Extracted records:
□ □ □ □ □ □ □
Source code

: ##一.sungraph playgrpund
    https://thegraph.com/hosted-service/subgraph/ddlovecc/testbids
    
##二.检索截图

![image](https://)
□ □ □ □ □ □ □
TASK PROMPT
Would you write out the full set of records above without alteration?

TASK OUTPUT
Source code

: ##一.sungraph playgrpund
    https://thegraph.com/hosted-service/subgraph/ddlovecc/testbids
    
##二.检索截图

![image](https://)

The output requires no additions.